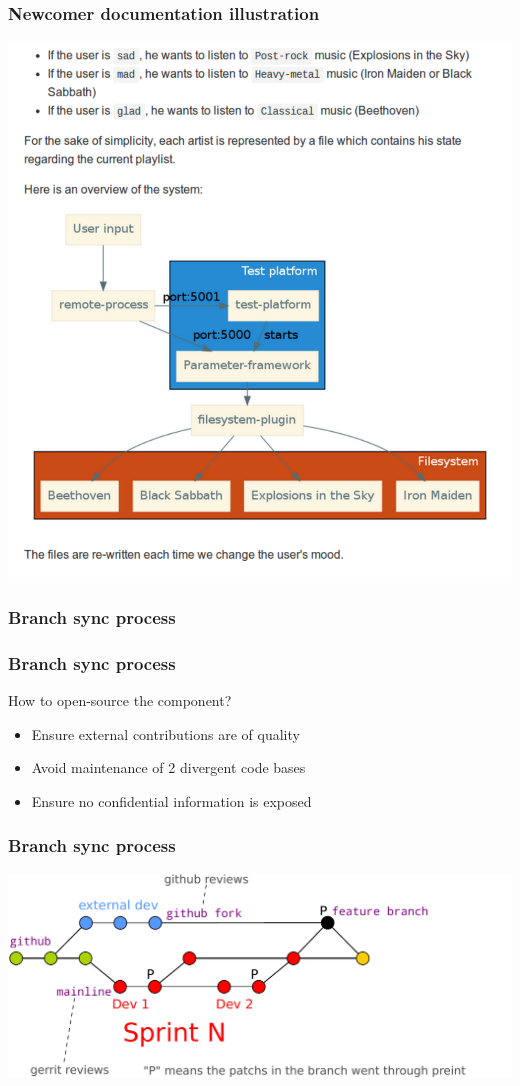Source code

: \begin{frame}
    \frametitle{Newcomer documentation illustration}
    \centering
    \includegraphics[height=0.85\textheight]{../../report/src/img/tutos.pdf}
\end{frame}

\subsubsection{Branch sync process}
\begin{frame}
    \frametitle{Branch sync process}
    \begin{block}{How to open-source the component?}
        \begin{itemize}
            \item Ensure external contributions are of quality
            \item Avoid maintenance of 2 divergent code bases
            \item Ensure no confidential information is exposed
        \end{itemize}
    \end{block}
\end{frame}

\begin{frame}
    \frametitle{Branch sync process}
    \centering
    \includegraphics[width=\textwidth]{../../report/src/img/branches-process.pdf}
\end{frame}

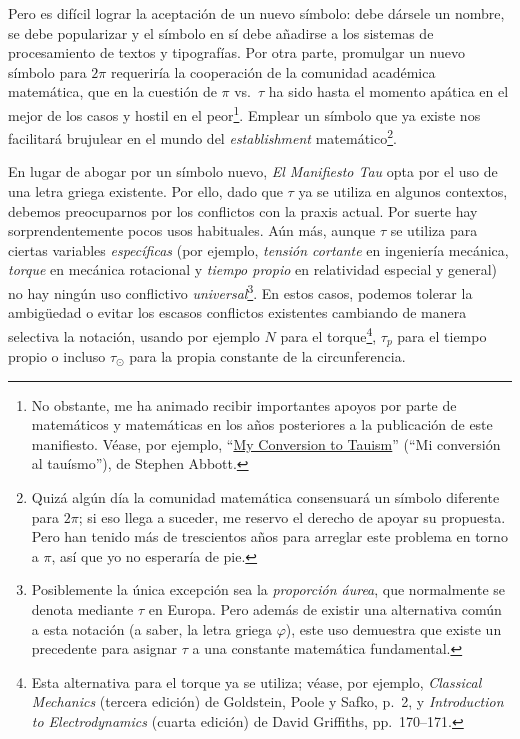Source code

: Pero es difícil lograr la aceptación de un nuevo símbolo: debe dársele un nombre, se debe popularizar y el símbolo en sí debe añadirse a los sistemas de procesamiento de textos y tipografías. Por otra parte, promulgar un nuevo símbolo para $2\pi$ requeriría la cooperación de la comunidad académica matemática, que en la cuestión de $\pi$ vs.\ $\tau$ ha sido hasta el momento apática en el mejor de los casos y hostil en el peor\footnote{No obstante, me ha animado recibir importantes apoyos por parte de matemáticos y matemáticas en los años posteriores a la publicación de este manifiesto. Véase, por ejemplo, ``\href{https://www.maa.org/sites/default/files/pdf/Mathhorizons/apr12_aftermath.pdf}{My Conversion to Tauism}'' (``Mi conversión al tauísmo''), de Stephen Abbott.}. Emplear un símbolo que ya existe nos facilitará brujulear en el mundo del \emph{establishment} matemático\footnote{Quizá algún día la comunidad matemática consensuará un símbolo diferente para $2\pi$; si eso llega a suceder, me reservo el derecho de apoyar su propuesta. Pero han tenido más de trescientos años para arreglar este problema en torno a $\pi$, así que yo no esperaría de pie.}.

En lugar de abogar por un símbolo nuevo, \emph{El Manifiesto Tau} opta por el uso de una letra griega existente. Por ello, dado que $\tau$ ya se utiliza en algunos contextos, debemos preocuparnos por los conflictos con la praxis actual. Por suerte hay sorprendentemente pocos usos habituales. Aún más, aunque $\tau$ se utiliza para ciertas variables \emph{específicas} (por ejemplo, \emph{tensión cortante} en ingeniería mecánica, \emph{torque} en mecánica rotacional y \emph{tiempo propio} en relatividad especial y general) no hay ningún uso conflictivo \emph{universal}\footnote{Posiblemente la única excepción sea la \emph{proporción áurea}, que normalmente se denota mediante $\tau$ en Europa. Pero además de existir una alternativa común a esta notación (a saber, la letra griega $\varphi$), este uso demuestra que existe un precedente para asignar $\tau$ a una constante matemática fundamental.}. En estos casos, podemos tolerar la ambigüedad o evitar los escasos conflictos existentes cambiando de manera selectiva la notación, usando por ejemplo $N$ para el torque\footnote{Esta alternativa para el torque ya se utiliza; véase, por ejemplo, \emph{Classical Mechanics} (tercera edición) de Goldstein, Poole y Safko, p.~2, y \emph{Introduction to Electrodynamics} (cuarta edición) de David Griffiths, pp.~170–171.}, $\tau_p$ para el tiempo propio o incluso $\tau_\odot$ para la propia constante de la circunferencia.

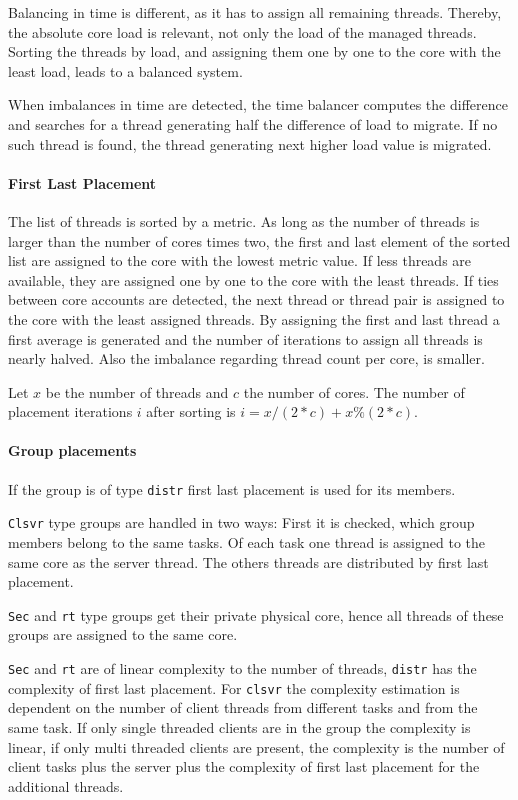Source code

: Balancing in time is different, as it has to assign all remaining threads.
Thereby, the absolute core load is relevant, not only the load of the managed
threads.
Sorting the threads by load, and assigning them one by one to the
core with the least load, leads to a balanced system.

When imbalances in time are detected, the time balancer computes the difference
and searches for a thread generating half the difference of load to migrate.
If no such thread is found, the thread generating next higher load value is
migrated.


\paragraph{First Last Placement}
The list of threads is sorted by a metric.
As long as the number of threads is larger than the number of cores times two,
the first and last element of the sorted list are assigned to the core with the
lowest metric value.
If less threads are available, they are assigned one by one to the core with
the least threads.
If ties between core accounts are detected, the next thread or thread pair is
assigned to the core with the least assigned threads.
By assigning the first and last thread a first average is generated and the
number of iterations to assign all threads is nearly halved.
Also the imbalance regarding thread count per core, is smaller.

Let $x$ be the number of threads and $c$ the number of cores.
The number of placement iterations $i$ after sorting is
$i = x / (2*c) + x \% (2*c)$.


\paragraph{Group placements}
If the group is of type \texttt{distr} first last placement is used for its
members.

\texttt{Clsvr} type groups are handled in two ways: First it is checked, which
group members belong to the same tasks.
Of each task one thread is assigned to the same core as the server thread.
The others threads are distributed by first last placement.

\texttt{Sec} and \texttt{rt} type groups get their private physical core, hence
all threads of these groups are assigned to the same core.

\texttt{Sec} and \texttt{rt} are of linear complexity to the number of threads,
\texttt{distr} has the complexity of first last placement.
For \texttt{clsvr} the complexity estimation is dependent on the number of client
threads from different tasks and from the same task.
If only single threaded clients are in the group the complexity is linear, if
only multi threaded clients are present, the complexity is the number of
client tasks plus the server plus the complexity of first last placement for
the additional threads.


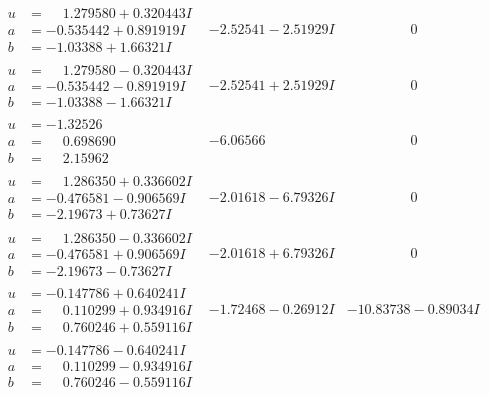 \documentclass[1p]{elsarticle_modified}
\theoremstyle{definition}
\begin{document}
$$\begin{array}{c|c|c}
\begin{aligned}
u &= \phantom{-}1.279580 + 0.320443 I \\
a &= -0.535442 + 0.891919 I \\
b &= -1.03388 + 1.66321 I\end{aligned}
 & -2.52541 - 2.51929 I & \phantom{-0.000000 } 0 \\ \hline\begin{aligned}
u &= \phantom{-}1.279580 - 0.320443 I \\
a &= -0.535442 - 0.891919 I \\
b &= -1.03388 - 1.66321 I\end{aligned}
 & -2.52541 + 2.51929 I & \phantom{-0.000000 } 0 \\ \hline\begin{aligned}
u &= -1.32526\phantom{ +0.000000I} \\
a &= \phantom{-}0.698690\phantom{ +0.000000I} \\
b &= \phantom{-}2.15962\phantom{ +0.000000I}\end{aligned}
 & -6.06566\phantom{ +0.000000I} & \phantom{-0.000000 } 0 \\ \hline\begin{aligned}
u &= \phantom{-}1.286350 + 0.336602 I \\
a &= -0.476581 - 0.906569 I \\
b &= -2.19673 + 0.73627 I\end{aligned}
 & -2.01618 - 6.79326 I & \phantom{-0.000000 } 0 \\ \hline\begin{aligned}
u &= \phantom{-}1.286350 - 0.336602 I \\
a &= -0.476581 + 0.906569 I \\
b &= -2.19673 - 0.73627 I\end{aligned}
 & -2.01618 + 6.79326 I & \phantom{-0.000000 } 0 \\ \hline\begin{aligned}
u &= -0.147786 + 0.640241 I \\
a &= \phantom{-}0.110299 + 0.934916 I \\
b &= \phantom{-}0.760246 + 0.559116 I\end{aligned}
 & -1.72468 - 0.26912 I & -10.83738 - 0.89034 I \\ \hline\begin{aligned}
u &= -0.147786 - 0.640241 I \\
a &= \phantom{-}0.110299 - 0.934916 I \\
b &= \phantom{-}0.760246 - 0.559116 I\end{aligned}

\end{array}$$
\end{document}

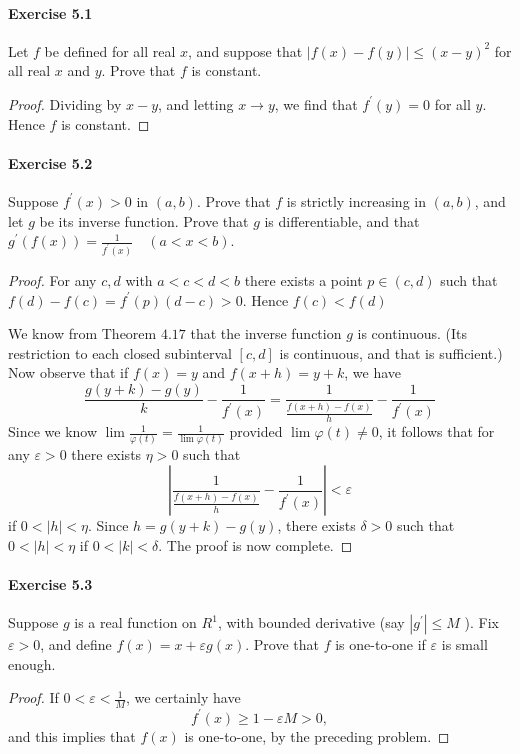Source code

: \documentclass{article}
\theoremstyle{definition}
\begin{document}
\paragraph{Exercise 5.1} Let $f$ be defined for all real $x$, and suppose that $|f(x)-f(y)| \leq (x-y)^{2}$ for all real $x$ and $y$. Prove that $f$ is constant.
\begin{proof}
    Dividing by $x-y$, and letting $x \rightarrow y$, we find that $f^{\prime}(y)=0$ for all $y$. Hence $f$ is constant.
\end{proof}


\paragraph{Exercise 5.2} Suppose $f^{\prime}(x)>0$ in $(a, b)$. Prove that $f$ is strictly increasing in $(a, b)$, and let $g$ be its inverse function. Prove that $g$ is differentiable, and that $g^{\prime}(f(x))=\frac{1}{f^{\prime}(x)} \quad(a<x<b)$.
\begin{proof}
   For any $c, d$ with $a<c<d<b$ there exists a point $p \in(c, d)$ such that $f(d)-f(c)=f^{\prime}(p)(d-c)>0$. Hence $f(c)<f(d)$

We know from Theorem $4.17$ that the inverse function $g$ is continuous. (Its restriction to each closed subinterval $[c, d]$ is continuous, and that is sufficient.) Now observe that if $f(x)=y$ and $f(x+h)=y+k$, we have
$$
\frac{g(y+k)-g(y)}{k}-\frac{1}{f^{\prime}(x)}=\frac{1}{\frac{f(x+h)-f(x)}{h}}-\frac{1}{f^{\prime}(x)}
$$
Since we know $\lim \frac{1}{\varphi(t)}=\frac{1}{\lim \varphi(t)}$ provided $\lim \varphi(t) \neq 0$, it follows that for any $\varepsilon>0$ there exists $\eta>0$ such that
$$
\left|\frac{1}{\frac{f(x+h)-f(x)}{h}}-\frac{1}{f^{\prime}(x)}\right|<\varepsilon
$$
if $0<|h|<\eta$. Since $h=g(y+k)-g(y)$, there exists $\delta>0$ such that $0<|h|<\eta$ if $0<|k|<\delta$. The proof is now complete. 
\end{proof}


\paragraph{Exercise 5.3} Suppose $g$ is a real function on $R^{1}$, with bounded derivative (say $\left|g^{\prime}\right| \leq M$ ). Fix $\varepsilon>0$, and define $f(x)=x+\varepsilon g(x)$. Prove that $f$ is one-to-one if $\varepsilon$ is small enough.
\begin{proof}
    If $0<\varepsilon<\frac{1}{M}$, we certainly have
$$
f^{\prime}(x) \geq 1-\varepsilon M>0,
$$
and this implies that $f(x)$ is one-to-one, by the preceding problem.
\end{proof}
\end{document}

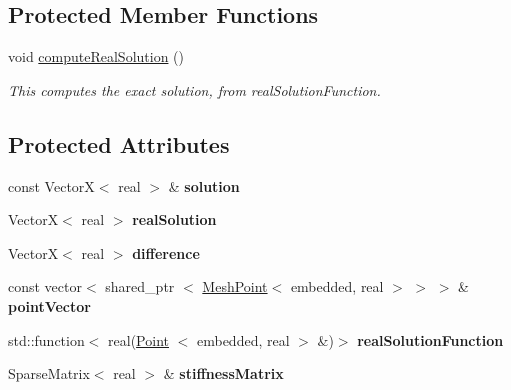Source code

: \subsection*{\-Protected \-Member \-Functions}
\begin{DoxyCompactItemize}
\item 
\hypertarget{class_error_af104f894c3a83e26b85cc7a5f429dc21}{void \hyperlink{class_error_af104f894c3a83e26b85cc7a5f429dc21}{compute\-Real\-Solution} ()}\label{class_error_af104f894c3a83e26b85cc7a5f429dc21}

\begin{DoxyCompactList}\small\item\em \-This computes the exact solution, from real\-Solution\-Function. \end{DoxyCompactList}\end{DoxyCompactItemize}
\subsection*{\-Protected \-Attributes}
\begin{DoxyCompactItemize}
\item 
\hypertarget{class_error_a63e5ca94bf6ee10b531ae41fc1784ba9}{const \-Vector\-X$<$ real $>$ \& {\bfseries solution}}\label{class_error_a63e5ca94bf6ee10b531ae41fc1784ba9}

\item 
\hypertarget{class_error_a6fb9cc85ec7ed04f99bbc487d1201986}{\-Vector\-X$<$ real $>$ {\bfseries real\-Solution}}\label{class_error_a6fb9cc85ec7ed04f99bbc487d1201986}

\item 
\hypertarget{class_error_afb2549d0b0a6bfa0f81ea93a396fd462}{\-Vector\-X$<$ real $>$ {\bfseries difference}}\label{class_error_afb2549d0b0a6bfa0f81ea93a396fd462}

\item 
\hypertarget{class_error_abd75537e1d612c8f7b0ce238dc71d09a}{const vector$<$ shared\-\_\-ptr\*
$<$ \hyperlink{class_mesh_point}{\-Mesh\-Point}$<$ embedded, real $>$ $>$ $>$ \& {\bfseries point\-Vector}}\label{class_error_abd75537e1d612c8f7b0ce238dc71d09a}

\item 
\hypertarget{class_error_a9d0a0cfde3657a02ce55308a947543ee}{std\-::function$<$ real(\hyperlink{class_point}{\-Point}\*
$<$ embedded, real $>$ \&)$>$ {\bfseries real\-Solution\-Function}}\label{class_error_a9d0a0cfde3657a02ce55308a947543ee}

\item 
\hypertarget{class_error_abe45bf80209efc5704dd6311c24fbc53}{\-Sparse\-Matrix$<$ real $>$ \& {\bfseries stiffness\-Matrix}}\label{class_error_abe45bf80209efc5704dd6311c24fbc53}

\end{DoxyCompactItemize}


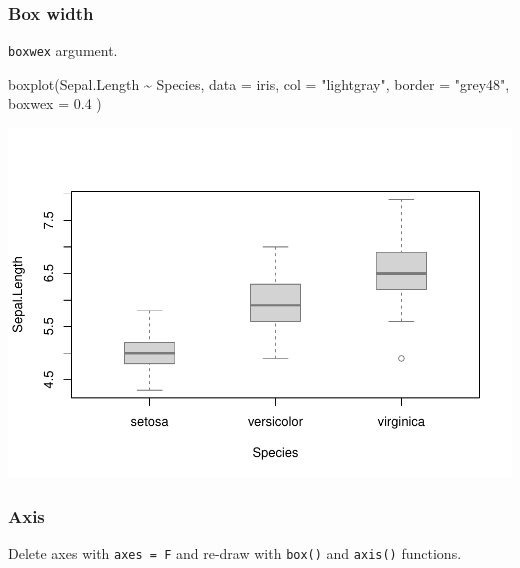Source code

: \documentclass[
]{article}
\newenvironment{Shaded}{\begin{snugshade}}{\end{snugshade}}
\newcommand{\AttributeTok}[1]{\textcolor[rgb]{0.77,0.63,0.00}{#1}}
\newcommand{\FloatTok}[1]{\textcolor[rgb]{0.00,0.00,0.81}{#1}}
\newcommand{\FunctionTok}[1]{\textcolor[rgb]{0.00,0.00,0.00}{#1}}
\newcommand{\NormalTok}[1]{#1}
\newcommand{\SpecialCharTok}[1]{\textcolor[rgb]{0.00,0.00,0.00}{#1}}
\newcommand{\StringTok}[1]{\textcolor[rgb]{0.31,0.60,0.02}{#1}}
\begin{document}
\hypertarget{box-width}{%
\subsubsection{Box width}\label{box-width}}

\texttt{boxwex} argument.

\begin{Shaded}
\begin{Highlighting}[]
\FunctionTok{boxplot}\NormalTok{(Sepal.Length }\SpecialCharTok{\textasciitilde{}}\NormalTok{ Species, }\AttributeTok{data =}\NormalTok{ iris,}
        \AttributeTok{col =} \StringTok{"lightgray"}\NormalTok{, }\AttributeTok{border =} \StringTok{"grey48"}\NormalTok{,}
        \AttributeTok{boxwex =} \FloatTok{0.4}\NormalTok{ )}
\end{Highlighting}
\end{Shaded}

\begin{center}\includegraphics{biostats_files/figure-latex/unnamed-chunk-133-1} \end{center}

\hypertarget{axis-1}{%
\subsubsection{Axis}\label{axis-1}}

Delete axes with \texttt{axes\ =\ F} and re-draw with \texttt{box()} and \texttt{axis()} functions.
\end{document}
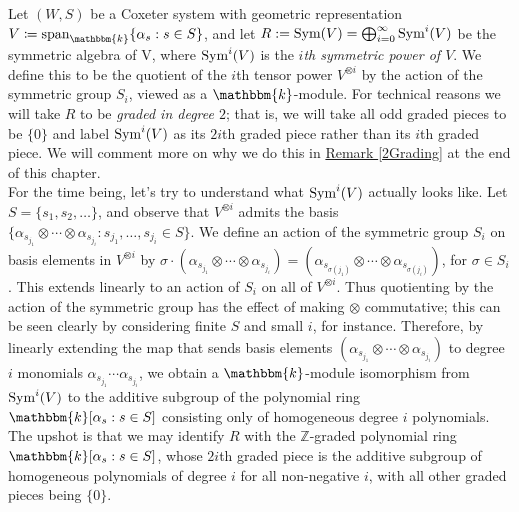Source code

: \noindent Let $(W, S)$ be a Coxeter system with geometric representation $V \coloneqq \textup{span}_\mathbbm{k}\{\alpha_s : s \in S\}$, and let $R := \textup{Sym}(V) = \bigoplus_{i=0}^\infty \textup{Sym}^i(V)$ 
be the symmetric algebra of V, where $\textup{Sym}^i(V)$ is the {\em $i$th symmetric power of $V$}. We define this to be the quotient of the $i$th tensor power $V^{\otimes i}$ by the action of the symmetric group $S_i$, viewed as a $\mathbbm{k}$-module. For technical reasons we will take $R$ to be {\em graded in degree $2$}; that is, we will take all odd graded pieces to be $\{0\}$ and label $\textup{Sym}^i(V)$ as its $2i$th graded piece rather than its $i$th graded piece. We will comment more on why we do this in \hyperref[2Grading]{Remark \ref*{2Grading}} at the end of this chapter.\\

\noindent For the time being, let's try to understand what $\textup{Sym}^i(V)$ actually looks like. Let $S = \{s_1, s_2, \dots\}$, and observe that $V^{\otimes i}$ admits the basis $\{\alpha_{s_{j_1}} \otimes \cdots \otimes \alpha_{s_{j_i}} : s_{j_1}, \dots, s_{j_i} \in S\}$. We define an action of the symmetric group $S_i$ on basis elements in $V^{\otimes i}$ by $\sigma \cdot (\alpha_{s_{j_1}} \otimes \cdots \otimes \alpha_{s_{j_i}}) = (\alpha_{s_{\sigma(j_1)}} \otimes \cdots \otimes \alpha_{s_{\sigma(j_i)}})$, for $\sigma \in S_i$. This extends linearly to an action of $S_i$ on all of $V^{\otimes i}$. Thus quotienting by the action of the symmetric group has the effect of making $\otimes$ commutative; this can be seen clearly by considering finite $S$ and small $i$, for instance. Therefore, by linearly extending the map that sends basis elements $(\alpha_{s_{j_1}} \otimes \cdots \otimes \alpha_{s_{j_i}})$ to degree $i$ monomials $\alpha_{s_{j_1}} \cdots \alpha_{s_{j_i}}$, we obtain a $\mathbbm{k}$-module isomorphism from $\textup{Sym}^i(V)$ to the additive subgroup of the polynomial ring $\mathbbm{k}[\alpha_s : s \in S]$ consisting only of homogeneous degree $i$ polynomials. The upshot is that we may identify $R$ with the $\mathbb{Z}$-graded polynomial ring $\mathbbm{k}[\alpha_s : s \in S]$, whose $2i$th graded piece is the additive subgroup of homogeneous polynomials of degree $i$ for all non-negative $i$, with all other graded pieces being $\{0\}$.\newpage%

^^^^^^^^

- TASK TO CARRY OUT -
From the entries above, return each line with the word "DoxyCompactItemize" in it.

- RESPONSE TO THIS EXERCISE -
\begin{DoxyCompactItemize}
\begin{DoxyCompactList}\small\item\em \-This computes the exact solution, from real\-Solution\-Function. \end{DoxyCompactList}\end{DoxyCompactItemize}
\begin{DoxyCompactItemize}
\end{DoxyCompactItemize}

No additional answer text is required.